1) The theme for the Parliament’s overarching communications campaign around the election is “This time it’s different”. Even if the procedure envisaged by the Parliament is pursued without any major obstacles, to what extent is this likely to buoy voter turnout? Turnout has declined steadily since the first direct election to the European Parliament in 1979 to a low of 43% in 2009. The latest European Parliament Eurobarometer survey (conducted in June 2013) reveals interesting insights in relation to turnout. 55% of those polled across the EU said they are more likely to vote if European political parties present their candidate for European Commission President ahead of the elections (36% said they are not). The planned U.S. style head-to-head debates between the leading candidates in spring 2014 may also contribute this trend – if they are suitably promoted and broadcast at national level. 

2) The implications for voter behaviour beyond turnout may also prove significant. If the prospect of (indirectly) electing the Commission President appeals to voters, as the Eurobarometer findings above suggest, they are likely to cast their vote on this basis. This would favour the two largest groups – the EPP and the Socialists – as they are the only groups realistically vying to ‘win’ the elections and therefore have their candidate named Commission President. This outcome would reduce the diversity of representation in the European Parliament, or at the very least shift the balance even more towards the two main groups. It may also favour groups that put forward high-profile candidates, despite the experience gained from Herman Van Rompuy’s Presidency of the European Council, which shows that a less conspicuous consensus-builder may be more suited to leading the main EU institutions.

3) If the ‘race’ for the Commission Presidency takes off, it will also politicise the position to a greater extent than ever before. The eventual President will ‘represent’ the voters of one particular political group in the European Parliament, but a large majority of EU citizens may feel alienated. For example, if the system had been used in 2009, the Commission President would have been chosen on the basis of the EPP winning the election with 36% of the vote, leaving 64% of voters feeling that President Barroso was not ‘their’ President. This may not represent a worsening of the current connection between citizens and the European Commission, but it certainly does not constitute the major leap forward in democratic legitimacy that some claim.

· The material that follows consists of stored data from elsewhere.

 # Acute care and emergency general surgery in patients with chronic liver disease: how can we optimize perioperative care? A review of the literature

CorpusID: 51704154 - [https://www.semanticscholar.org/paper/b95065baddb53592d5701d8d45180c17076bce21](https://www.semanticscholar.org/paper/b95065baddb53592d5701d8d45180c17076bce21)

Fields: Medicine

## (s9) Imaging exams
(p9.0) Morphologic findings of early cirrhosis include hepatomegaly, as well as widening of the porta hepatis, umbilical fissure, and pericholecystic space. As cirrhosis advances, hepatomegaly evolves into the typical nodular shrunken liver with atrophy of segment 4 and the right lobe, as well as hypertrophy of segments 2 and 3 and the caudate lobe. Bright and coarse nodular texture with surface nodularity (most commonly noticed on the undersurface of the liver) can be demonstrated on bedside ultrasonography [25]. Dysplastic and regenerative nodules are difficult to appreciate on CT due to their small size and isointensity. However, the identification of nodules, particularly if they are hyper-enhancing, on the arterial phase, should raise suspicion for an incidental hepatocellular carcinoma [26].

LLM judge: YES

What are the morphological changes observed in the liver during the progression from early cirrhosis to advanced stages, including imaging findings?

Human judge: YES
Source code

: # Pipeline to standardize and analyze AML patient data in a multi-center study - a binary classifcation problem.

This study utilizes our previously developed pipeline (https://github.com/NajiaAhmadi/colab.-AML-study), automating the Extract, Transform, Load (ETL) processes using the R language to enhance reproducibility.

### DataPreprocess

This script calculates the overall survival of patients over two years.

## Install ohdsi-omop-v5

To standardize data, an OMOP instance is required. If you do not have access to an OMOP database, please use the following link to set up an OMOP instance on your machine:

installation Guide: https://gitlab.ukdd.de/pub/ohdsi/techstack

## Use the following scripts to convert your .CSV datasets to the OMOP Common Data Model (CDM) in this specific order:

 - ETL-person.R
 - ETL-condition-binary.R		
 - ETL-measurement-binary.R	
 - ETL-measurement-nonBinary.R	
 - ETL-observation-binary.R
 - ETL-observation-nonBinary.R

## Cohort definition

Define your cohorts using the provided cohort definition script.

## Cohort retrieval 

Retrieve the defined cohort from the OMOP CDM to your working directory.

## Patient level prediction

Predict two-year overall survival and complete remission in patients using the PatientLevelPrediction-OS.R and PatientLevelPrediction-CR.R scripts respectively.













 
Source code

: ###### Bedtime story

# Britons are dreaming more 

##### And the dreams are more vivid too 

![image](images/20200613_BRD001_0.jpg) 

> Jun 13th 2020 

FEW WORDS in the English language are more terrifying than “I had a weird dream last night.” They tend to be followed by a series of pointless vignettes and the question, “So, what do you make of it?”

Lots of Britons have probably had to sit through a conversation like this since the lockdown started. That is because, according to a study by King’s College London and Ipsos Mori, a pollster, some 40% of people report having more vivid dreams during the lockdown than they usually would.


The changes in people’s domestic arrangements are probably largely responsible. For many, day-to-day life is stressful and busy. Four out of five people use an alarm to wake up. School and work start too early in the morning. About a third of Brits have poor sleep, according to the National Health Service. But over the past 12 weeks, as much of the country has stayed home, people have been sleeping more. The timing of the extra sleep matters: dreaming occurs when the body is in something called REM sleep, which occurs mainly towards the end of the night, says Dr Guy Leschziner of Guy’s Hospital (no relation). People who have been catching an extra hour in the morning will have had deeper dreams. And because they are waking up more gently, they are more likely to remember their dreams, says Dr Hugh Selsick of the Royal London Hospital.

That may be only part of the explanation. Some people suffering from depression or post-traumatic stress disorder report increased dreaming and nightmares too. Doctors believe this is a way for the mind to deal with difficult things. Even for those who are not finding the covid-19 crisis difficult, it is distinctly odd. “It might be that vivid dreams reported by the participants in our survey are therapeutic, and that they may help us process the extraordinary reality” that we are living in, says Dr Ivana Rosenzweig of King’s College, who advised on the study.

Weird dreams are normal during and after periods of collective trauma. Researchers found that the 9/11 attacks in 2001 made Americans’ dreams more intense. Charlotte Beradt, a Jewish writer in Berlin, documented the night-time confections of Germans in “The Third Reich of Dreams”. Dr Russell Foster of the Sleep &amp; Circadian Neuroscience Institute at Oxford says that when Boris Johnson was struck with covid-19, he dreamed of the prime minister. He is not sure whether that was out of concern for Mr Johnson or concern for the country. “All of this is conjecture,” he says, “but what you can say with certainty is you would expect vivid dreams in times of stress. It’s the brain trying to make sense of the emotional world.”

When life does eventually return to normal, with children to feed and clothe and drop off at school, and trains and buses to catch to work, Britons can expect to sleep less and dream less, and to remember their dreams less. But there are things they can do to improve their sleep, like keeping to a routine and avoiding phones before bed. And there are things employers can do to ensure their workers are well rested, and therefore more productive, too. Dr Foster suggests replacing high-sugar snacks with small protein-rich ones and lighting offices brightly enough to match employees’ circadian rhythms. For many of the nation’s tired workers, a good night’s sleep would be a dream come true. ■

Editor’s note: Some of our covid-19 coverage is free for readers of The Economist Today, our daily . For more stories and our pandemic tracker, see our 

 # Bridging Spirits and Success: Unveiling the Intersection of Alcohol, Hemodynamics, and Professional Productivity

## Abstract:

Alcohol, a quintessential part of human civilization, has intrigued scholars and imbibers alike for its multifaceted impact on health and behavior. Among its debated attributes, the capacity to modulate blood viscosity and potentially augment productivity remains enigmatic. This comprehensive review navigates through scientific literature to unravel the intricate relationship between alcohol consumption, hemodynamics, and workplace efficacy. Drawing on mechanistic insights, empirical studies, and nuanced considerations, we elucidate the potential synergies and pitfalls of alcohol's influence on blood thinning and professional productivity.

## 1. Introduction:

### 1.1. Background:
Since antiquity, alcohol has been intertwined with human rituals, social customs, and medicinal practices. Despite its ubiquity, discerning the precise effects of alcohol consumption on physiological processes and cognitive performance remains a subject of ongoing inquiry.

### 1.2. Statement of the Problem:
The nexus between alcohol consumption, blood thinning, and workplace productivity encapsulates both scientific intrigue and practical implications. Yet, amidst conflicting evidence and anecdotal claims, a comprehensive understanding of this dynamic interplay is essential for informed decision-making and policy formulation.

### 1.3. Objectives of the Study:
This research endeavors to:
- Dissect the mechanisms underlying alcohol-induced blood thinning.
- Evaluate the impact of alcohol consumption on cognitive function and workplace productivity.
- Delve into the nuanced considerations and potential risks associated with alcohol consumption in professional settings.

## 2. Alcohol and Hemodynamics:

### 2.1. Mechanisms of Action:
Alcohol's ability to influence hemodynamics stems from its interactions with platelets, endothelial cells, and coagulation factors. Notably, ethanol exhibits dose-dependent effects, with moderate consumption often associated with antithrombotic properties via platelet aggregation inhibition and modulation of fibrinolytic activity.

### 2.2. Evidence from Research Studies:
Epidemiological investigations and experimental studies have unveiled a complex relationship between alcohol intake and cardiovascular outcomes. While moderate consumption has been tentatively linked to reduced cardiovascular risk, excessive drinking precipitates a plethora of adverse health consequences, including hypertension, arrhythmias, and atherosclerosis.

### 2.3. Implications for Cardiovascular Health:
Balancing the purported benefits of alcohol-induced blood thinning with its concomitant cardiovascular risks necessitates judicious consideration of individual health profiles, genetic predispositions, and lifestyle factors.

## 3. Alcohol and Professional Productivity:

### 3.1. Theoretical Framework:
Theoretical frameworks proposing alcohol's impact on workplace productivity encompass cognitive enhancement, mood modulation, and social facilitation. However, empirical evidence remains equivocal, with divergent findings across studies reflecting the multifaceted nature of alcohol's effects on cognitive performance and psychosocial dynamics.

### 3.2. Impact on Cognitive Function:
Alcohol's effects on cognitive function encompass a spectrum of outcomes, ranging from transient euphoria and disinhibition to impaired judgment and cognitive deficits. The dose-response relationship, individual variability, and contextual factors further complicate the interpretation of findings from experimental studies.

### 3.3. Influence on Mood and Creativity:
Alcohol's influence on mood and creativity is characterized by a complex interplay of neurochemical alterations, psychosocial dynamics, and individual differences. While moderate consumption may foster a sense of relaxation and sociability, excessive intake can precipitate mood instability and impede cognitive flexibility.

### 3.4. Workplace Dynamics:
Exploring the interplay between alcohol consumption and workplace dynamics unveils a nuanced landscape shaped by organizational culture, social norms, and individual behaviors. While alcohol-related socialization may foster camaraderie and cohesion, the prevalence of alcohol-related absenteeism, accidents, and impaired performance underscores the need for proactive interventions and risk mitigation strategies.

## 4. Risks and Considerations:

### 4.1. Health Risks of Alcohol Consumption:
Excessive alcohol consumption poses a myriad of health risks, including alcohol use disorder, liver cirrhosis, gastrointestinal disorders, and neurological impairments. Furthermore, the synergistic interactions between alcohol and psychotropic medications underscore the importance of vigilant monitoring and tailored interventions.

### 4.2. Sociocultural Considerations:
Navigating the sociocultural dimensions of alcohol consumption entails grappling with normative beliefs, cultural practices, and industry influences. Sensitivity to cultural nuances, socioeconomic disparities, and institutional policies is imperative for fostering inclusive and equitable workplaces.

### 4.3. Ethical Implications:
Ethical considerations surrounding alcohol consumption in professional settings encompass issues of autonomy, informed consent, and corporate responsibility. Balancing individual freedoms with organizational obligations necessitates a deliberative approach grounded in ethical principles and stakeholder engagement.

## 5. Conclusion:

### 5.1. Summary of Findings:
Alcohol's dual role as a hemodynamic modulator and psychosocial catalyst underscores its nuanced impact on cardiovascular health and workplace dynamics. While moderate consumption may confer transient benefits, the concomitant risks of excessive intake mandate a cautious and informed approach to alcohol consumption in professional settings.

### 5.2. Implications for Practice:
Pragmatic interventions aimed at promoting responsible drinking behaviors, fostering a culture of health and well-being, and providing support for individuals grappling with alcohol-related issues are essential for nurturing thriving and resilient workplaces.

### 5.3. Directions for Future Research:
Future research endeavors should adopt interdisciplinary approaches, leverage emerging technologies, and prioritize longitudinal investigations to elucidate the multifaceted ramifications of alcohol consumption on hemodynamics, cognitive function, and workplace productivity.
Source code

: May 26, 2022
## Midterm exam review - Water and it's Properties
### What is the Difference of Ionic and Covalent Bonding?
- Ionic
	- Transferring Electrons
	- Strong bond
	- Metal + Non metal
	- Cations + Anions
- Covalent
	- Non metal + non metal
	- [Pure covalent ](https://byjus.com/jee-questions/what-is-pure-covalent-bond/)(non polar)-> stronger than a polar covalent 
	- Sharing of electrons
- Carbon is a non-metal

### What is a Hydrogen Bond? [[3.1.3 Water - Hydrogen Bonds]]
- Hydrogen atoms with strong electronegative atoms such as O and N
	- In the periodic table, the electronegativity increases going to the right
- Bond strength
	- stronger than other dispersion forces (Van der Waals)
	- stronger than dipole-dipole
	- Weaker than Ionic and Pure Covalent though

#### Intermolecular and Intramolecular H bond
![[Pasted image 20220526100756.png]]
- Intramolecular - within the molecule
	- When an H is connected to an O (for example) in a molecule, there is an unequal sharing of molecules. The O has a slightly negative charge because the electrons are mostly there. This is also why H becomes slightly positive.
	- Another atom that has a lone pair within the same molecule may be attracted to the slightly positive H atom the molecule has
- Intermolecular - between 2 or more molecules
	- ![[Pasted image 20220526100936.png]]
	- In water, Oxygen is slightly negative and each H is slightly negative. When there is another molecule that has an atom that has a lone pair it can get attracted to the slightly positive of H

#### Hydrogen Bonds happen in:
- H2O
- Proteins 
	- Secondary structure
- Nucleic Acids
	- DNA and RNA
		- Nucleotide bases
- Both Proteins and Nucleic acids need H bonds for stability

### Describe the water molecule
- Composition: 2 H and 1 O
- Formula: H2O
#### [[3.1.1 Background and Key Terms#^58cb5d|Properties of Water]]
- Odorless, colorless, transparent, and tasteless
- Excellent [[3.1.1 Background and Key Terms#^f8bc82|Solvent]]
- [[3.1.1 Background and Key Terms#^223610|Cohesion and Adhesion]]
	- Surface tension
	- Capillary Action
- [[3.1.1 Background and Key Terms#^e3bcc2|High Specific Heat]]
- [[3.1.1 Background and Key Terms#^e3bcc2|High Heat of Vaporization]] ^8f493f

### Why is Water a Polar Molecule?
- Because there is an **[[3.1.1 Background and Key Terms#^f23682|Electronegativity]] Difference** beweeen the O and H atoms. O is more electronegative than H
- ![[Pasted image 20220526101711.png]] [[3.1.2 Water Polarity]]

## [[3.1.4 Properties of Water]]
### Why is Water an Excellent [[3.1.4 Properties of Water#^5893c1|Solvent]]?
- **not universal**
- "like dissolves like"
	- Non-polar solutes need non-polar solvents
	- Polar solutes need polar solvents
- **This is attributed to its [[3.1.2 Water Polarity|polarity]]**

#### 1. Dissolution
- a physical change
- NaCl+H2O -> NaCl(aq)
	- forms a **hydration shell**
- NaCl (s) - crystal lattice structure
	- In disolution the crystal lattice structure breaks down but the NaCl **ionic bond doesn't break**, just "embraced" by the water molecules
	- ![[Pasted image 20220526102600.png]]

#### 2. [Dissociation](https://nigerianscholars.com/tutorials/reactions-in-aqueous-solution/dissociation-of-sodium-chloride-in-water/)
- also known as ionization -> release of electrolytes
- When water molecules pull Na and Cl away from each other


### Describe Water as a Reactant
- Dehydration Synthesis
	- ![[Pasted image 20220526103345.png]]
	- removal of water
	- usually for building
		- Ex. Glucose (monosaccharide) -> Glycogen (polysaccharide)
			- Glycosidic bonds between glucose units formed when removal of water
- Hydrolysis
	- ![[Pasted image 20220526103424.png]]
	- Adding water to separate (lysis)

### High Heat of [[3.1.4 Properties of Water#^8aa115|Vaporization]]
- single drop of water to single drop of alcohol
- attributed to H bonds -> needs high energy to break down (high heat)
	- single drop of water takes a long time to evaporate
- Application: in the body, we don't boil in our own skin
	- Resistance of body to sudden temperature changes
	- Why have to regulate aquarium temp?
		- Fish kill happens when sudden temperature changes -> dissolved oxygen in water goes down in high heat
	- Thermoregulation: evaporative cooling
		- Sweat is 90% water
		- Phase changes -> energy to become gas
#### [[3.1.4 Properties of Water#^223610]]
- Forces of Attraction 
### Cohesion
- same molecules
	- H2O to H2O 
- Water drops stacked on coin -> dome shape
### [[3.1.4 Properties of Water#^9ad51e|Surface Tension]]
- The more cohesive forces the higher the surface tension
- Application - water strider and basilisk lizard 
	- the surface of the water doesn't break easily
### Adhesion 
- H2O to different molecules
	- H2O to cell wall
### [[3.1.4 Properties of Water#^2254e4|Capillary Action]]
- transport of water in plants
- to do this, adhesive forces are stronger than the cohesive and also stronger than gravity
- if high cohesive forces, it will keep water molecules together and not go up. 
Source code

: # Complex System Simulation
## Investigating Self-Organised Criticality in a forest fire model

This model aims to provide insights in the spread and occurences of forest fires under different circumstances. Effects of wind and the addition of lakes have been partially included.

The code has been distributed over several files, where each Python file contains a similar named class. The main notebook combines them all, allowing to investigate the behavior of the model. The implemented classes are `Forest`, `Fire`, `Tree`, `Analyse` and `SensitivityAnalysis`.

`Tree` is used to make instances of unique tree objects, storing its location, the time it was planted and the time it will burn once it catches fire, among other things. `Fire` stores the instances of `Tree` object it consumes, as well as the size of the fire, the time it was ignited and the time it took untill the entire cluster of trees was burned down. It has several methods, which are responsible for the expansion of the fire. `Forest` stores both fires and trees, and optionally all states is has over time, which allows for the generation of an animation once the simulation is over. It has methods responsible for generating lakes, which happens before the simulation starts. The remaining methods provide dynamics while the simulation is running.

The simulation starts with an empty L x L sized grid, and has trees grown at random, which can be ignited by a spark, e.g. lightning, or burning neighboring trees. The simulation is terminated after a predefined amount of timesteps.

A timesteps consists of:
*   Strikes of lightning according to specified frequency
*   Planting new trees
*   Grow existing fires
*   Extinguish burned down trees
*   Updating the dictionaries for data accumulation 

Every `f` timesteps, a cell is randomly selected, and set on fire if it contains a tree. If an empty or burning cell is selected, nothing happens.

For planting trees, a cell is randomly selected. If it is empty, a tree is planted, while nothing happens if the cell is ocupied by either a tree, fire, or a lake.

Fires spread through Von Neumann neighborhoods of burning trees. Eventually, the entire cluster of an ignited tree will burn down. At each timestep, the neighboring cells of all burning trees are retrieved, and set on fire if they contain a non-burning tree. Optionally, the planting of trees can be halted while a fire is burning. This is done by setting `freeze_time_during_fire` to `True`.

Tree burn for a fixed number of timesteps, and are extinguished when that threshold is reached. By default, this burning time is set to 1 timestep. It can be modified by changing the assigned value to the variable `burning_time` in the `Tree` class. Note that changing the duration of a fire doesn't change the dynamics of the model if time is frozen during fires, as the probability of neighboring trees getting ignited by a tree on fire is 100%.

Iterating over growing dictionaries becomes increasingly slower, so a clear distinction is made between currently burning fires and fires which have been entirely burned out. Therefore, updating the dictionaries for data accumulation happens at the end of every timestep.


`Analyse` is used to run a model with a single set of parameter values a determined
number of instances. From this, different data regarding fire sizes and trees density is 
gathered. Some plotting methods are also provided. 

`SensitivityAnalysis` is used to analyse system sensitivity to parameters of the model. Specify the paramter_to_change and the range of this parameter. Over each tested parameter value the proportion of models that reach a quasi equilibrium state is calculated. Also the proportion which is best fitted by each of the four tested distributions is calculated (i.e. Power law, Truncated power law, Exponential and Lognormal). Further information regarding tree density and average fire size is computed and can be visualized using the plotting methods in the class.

4) It is also worth considering what impact the Parliament’s envisaged selection process could have on the carefully-constructed balance at the top of the EU institutions. Currently, a majority of the main positions – Commission President, European Council President, President of the European Central Bank and High Representative of the Union for Foreign Affairs and Security Policy – are decided in a bout of horse-trading between Member States. While the process is often criticised, it seeks a balance between right and left, small and large Member States, men and women. With such a prominent position as the Commission Presidency carved out of this equation, would balance become more difficult to achieve? 

Conclusion

2014 will be a year of major change in the European institutions. As the specific roles and relative powers of the different institutions bed down post-Lisbon Treaty, it appears that conflicting interpretations exist on the procedure to be followed for the selection of the next President of the European Commission. The political groups in the European Parliament are each selecting their candidates on the basis that the group that polls best in the elections next May will have their candidate appointed with near-automaticity, and they are banking on this to ignite voter interest in the elections. With seven months to go until the elections on 22-25 May 2014, a variety of outcomes remain possible, both in terms of the person selected and the relative influence of the different institutions over the outcome.  


As an independent forum, the Institute does not express any opinions of its own. The views expressed in the article are the sole responsibility of the author.